WHAT IS REQUIRED: Print out the data exactly, keeping every image out of it.

GIVEN RECORDS:

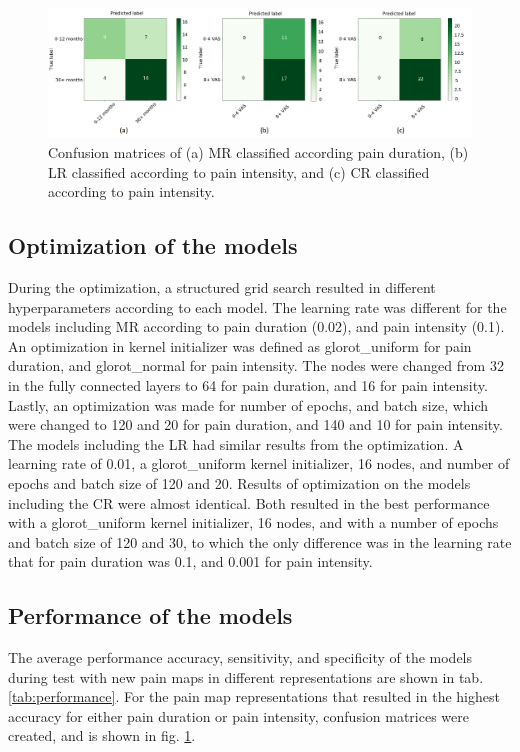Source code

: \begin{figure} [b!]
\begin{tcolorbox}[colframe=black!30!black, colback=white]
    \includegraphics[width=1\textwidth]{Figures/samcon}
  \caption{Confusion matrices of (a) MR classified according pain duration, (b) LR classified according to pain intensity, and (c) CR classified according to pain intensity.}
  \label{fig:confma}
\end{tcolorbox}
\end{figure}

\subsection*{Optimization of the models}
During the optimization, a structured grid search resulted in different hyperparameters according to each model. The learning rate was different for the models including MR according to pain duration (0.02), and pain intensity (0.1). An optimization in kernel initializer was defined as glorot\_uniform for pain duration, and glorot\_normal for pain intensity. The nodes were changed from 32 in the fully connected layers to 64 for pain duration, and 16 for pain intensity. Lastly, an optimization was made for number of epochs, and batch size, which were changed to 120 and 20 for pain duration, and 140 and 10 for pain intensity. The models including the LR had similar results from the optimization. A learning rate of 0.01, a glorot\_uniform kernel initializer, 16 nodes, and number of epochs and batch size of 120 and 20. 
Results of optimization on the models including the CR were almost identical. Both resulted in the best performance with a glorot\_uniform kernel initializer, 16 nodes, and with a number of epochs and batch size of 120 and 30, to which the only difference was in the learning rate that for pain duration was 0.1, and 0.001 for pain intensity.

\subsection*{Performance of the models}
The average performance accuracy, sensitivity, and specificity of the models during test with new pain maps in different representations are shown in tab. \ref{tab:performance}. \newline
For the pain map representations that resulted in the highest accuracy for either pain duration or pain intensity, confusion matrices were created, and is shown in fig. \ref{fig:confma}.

RESULT OF THE EXERCISE:
Source code

: \begin{figure} [b!]
\begin{tcolorbox}[colframe=black!30!black, colback=white]
    \includegraphics[width=1\textwidth]{Figures/samcon}
  \caption{Confusion matrices of (a) MR classified according pain duration, (b) LR classified according to pain intensity, and (c) CR classified according to pain intensity.}
  \label{fig:confma}
\end{tcolorbox}
\end{figure}

\subsection*{Optimization of the models}
During the optimization, a structured grid search resulted in different hyperparameters according to each model. The learning rate was different for the models including MR according to pain duration (0.02), and pain intensity (0.1). An optimization in kernel initializer was defined as glorot\_uniform for pain duration, and glorot\_normal for pain intensity. The nodes were changed from 32 in the fully connected layers to 64 for pain duration, and 16 for pain intensity. Lastly, an optimization was made for number of epochs, and batch size, which were changed to 120 and 20 for pain duration, and 140 and 10 for pain intensity. The models including the LR had similar results from the optimization. A learning rate of 0.01, a glorot\_uniform kernel initializer, 16 nodes, and number of epochs and batch size of 120 and 20. 
Results of optimization on the models including the CR were almost identical. Both resulted in the best performance with a glorot\_uniform kernel initializer, 16 nodes, and with a number of epochs and batch size of 120 and 30, to which the only difference was in the learning rate that for pain duration was 0.1, and 0.001 for pain intensity.

\subsection*{Performance of the models}
The average performance accuracy, sensitivity, and specificity of the models during test with new pain maps in different representations are shown in tab. \ref{tab:performance}. \newline
For the pain map representations that resulted in the highest accuracy for either pain duration or pain intensity, confusion matrices were created, and is shown in fig. \ref{fig:confma}.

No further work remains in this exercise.